Dataset records:
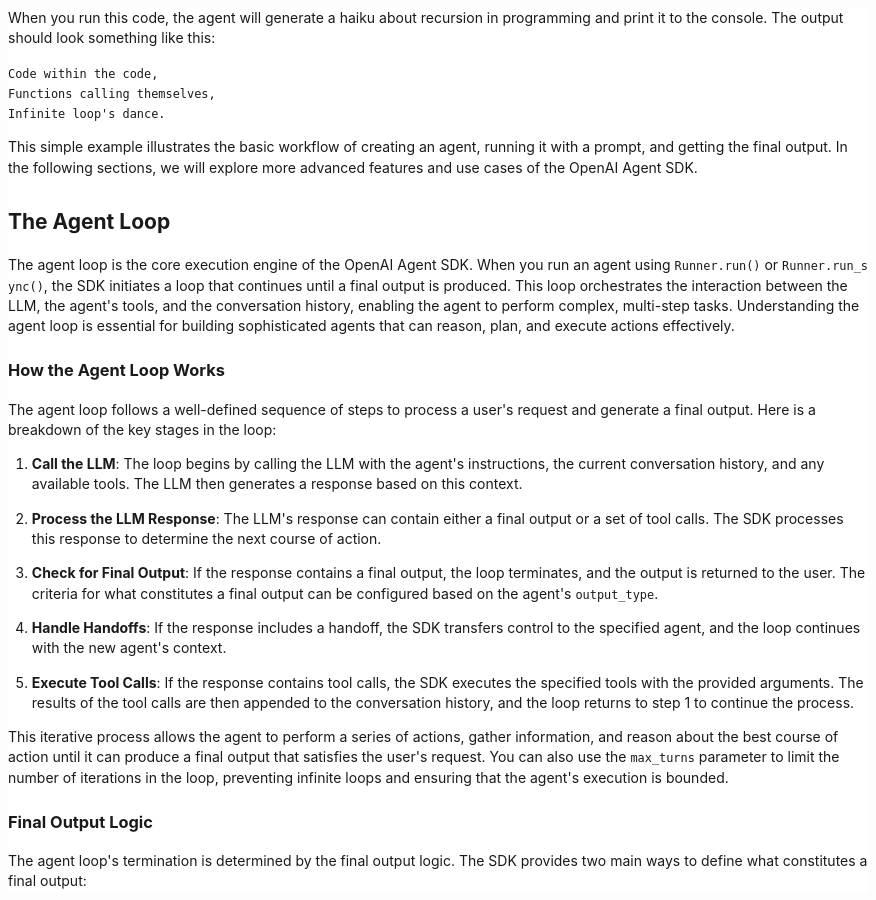 When you run this code, the agent will generate a haiku about recursion in programming and print it to the console. The output should look something like this:

```
Code within the code,
Functions calling themselves,
Infinite loop's dance.
```

This simple example illustrates the basic workflow of creating an agent, running it with a prompt, and getting the final output. In the following sections, we will explore more advanced features and use cases of the OpenAI Agent SDK.




## The Agent Loop

The agent loop is the core execution engine of the OpenAI Agent SDK. When you run an agent using `Runner.run()` or `Runner.run_sync()`, the SDK initiates a loop that continues until a final output is produced. This loop orchestrates the interaction between the LLM, the agent's tools, and the conversation history, enabling the agent to perform complex, multi-step tasks. Understanding the agent loop is essential for building sophisticated agents that can reason, plan, and execute actions effectively.

### How the Agent Loop Works

The agent loop follows a well-defined sequence of steps to process a user's request and generate a final output. Here is a breakdown of the key stages in the loop:

1.  **Call the LLM**: The loop begins by calling the LLM with the agent's instructions, the current conversation history, and any available tools. The LLM then generates a response based on this context.

2.  **Process the LLM Response**: The LLM's response can contain either a final output or a set of tool calls. The SDK processes this response to determine the next course of action.

3.  **Check for Final Output**: If the response contains a final output, the loop terminates, and the output is returned to the user. The criteria for what constitutes a final output can be configured based on the agent's `output_type`.

4.  **Handle Handoffs**: If the response includes a handoff, the SDK transfers control to the specified agent, and the loop continues with the new agent's context.

5.  **Execute Tool Calls**: If the response contains tool calls, the SDK executes the specified tools with the provided arguments. The results of the tool calls are then appended to the conversation history, and the loop returns to step 1 to continue the process.

This iterative process allows the agent to perform a series of actions, gather information, and reason about the best course of action until it can produce a final output that satisfies the user's request. You can also use the `max_turns` parameter to limit the number of iterations in the loop, preventing infinite loops and ensuring that the agent's execution is bounded.

### Final Output Logic

The agent loop's termination is determined by the final output logic. The SDK provides two main ways to define what constitutes a final output:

* [Required action]
Exactly and only the lines from the one containing "continue the process." to the end of the entries above are to be written out.

* [Solution below]
5.  **Execute Tool Calls**: If the response contains tool calls, the SDK executes the specified tools with the provided arguments. The results of the tool calls are then appended to the conversation history, and the loop returns to step 1 to continue the process.

This iterative process allows the agent to perform a series of actions, gather information, and reason about the best course of action until it can produce a final output that satisfies the user's request. You can also use the `max_turns` parameter to limit the number of iterations in the loop, preventing infinite loops and ensuring that the agent's execution is bounded.

### Final Output Logic

The agent loop's termination is determined by the final output logic. The SDK provides two main ways to define what constitutes a final output:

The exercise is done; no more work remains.